Von Johanna Feckl, Ebersberg

Mutter, Vater und Kind unternehmen einen gemeinsamen Ausflug mit dem Auto. Der fünfjährige Junge schlummert schon bald friedlich ein; kein Gequengel wegen Langeweile kommt von der Rückbank und auch kein ständiges Nachfragen, wann man denn endlich da sei. Das, was für viele Eltern nach einem beneidenswerten Beginn eines Familienausflugs klingen mag, ist in Wahrheit aber gar kein solcher. Zumindest nicht, wenn es nach der Mutter geht. Im Rahmen dieser Autofahrt beschuldigt sie den Vater ihres Kindes nämlich der Nötigung und Freiheitsberaubung.

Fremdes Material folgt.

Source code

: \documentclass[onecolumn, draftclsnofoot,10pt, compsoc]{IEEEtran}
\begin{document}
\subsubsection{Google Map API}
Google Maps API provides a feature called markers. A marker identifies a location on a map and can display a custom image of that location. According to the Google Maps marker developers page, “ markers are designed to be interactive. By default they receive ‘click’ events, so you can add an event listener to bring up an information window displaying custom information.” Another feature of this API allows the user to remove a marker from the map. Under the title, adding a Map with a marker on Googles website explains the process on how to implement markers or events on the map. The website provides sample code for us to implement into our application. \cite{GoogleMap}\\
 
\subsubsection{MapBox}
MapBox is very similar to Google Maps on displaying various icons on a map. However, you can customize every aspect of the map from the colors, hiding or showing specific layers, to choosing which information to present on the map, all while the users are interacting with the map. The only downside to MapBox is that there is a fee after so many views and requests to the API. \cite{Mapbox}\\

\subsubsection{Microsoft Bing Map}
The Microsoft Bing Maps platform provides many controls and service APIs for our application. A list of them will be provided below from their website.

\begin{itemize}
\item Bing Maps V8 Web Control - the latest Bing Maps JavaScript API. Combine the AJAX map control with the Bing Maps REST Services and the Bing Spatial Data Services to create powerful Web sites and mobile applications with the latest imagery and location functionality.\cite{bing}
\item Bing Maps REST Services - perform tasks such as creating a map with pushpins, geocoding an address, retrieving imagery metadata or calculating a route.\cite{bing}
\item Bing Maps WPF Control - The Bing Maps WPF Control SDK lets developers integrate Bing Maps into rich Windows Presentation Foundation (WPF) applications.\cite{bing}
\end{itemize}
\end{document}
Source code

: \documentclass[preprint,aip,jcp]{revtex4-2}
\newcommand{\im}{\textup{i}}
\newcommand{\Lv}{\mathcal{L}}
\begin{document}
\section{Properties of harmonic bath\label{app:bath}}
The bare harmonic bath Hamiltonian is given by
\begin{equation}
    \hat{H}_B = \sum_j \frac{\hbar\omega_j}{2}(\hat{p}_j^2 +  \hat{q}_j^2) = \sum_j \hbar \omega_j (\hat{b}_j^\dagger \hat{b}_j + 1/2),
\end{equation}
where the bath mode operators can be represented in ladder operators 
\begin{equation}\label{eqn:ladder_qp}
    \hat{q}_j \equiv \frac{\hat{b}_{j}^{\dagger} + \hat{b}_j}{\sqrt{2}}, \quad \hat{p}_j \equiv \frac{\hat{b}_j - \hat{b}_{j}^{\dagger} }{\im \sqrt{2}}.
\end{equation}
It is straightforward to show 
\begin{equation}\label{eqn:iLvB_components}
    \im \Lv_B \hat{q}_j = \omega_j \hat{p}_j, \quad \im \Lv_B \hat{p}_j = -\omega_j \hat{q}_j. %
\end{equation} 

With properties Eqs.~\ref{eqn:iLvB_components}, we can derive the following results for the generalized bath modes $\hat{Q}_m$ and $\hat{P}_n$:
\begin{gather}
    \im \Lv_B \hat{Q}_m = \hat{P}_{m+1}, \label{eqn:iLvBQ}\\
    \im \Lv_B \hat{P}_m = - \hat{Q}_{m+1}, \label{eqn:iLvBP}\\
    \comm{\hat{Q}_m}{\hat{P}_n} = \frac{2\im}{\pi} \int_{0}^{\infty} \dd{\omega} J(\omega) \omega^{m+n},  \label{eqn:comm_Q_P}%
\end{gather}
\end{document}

In den Ausführungen der 48-jährigen Mutter klingen die Geschehnisse rund um die Autofahrt dann folgendermaßen: Ihr damaliger Lebensgefährte fuhr mit dem gemeinsamen Sohn zu einem Fast Food-Restaurant. Dabei soll er ihr deutlich zu verstehen gegeben haben, dass er den Sohn nicht mehr zurückbringen würde. Wie es genau dazu kam, dass sie selbst dann auf einmal mit dem schlafenden Sohn im Wagen saß, wurde nicht ganz klar. Ob das etwaigen Ungereimtheiten in ihren Ausführungen oder aber der Übersetzung des Dolmetschers der gebürtigen Rumänin geschuldet war, bleibt fraglich.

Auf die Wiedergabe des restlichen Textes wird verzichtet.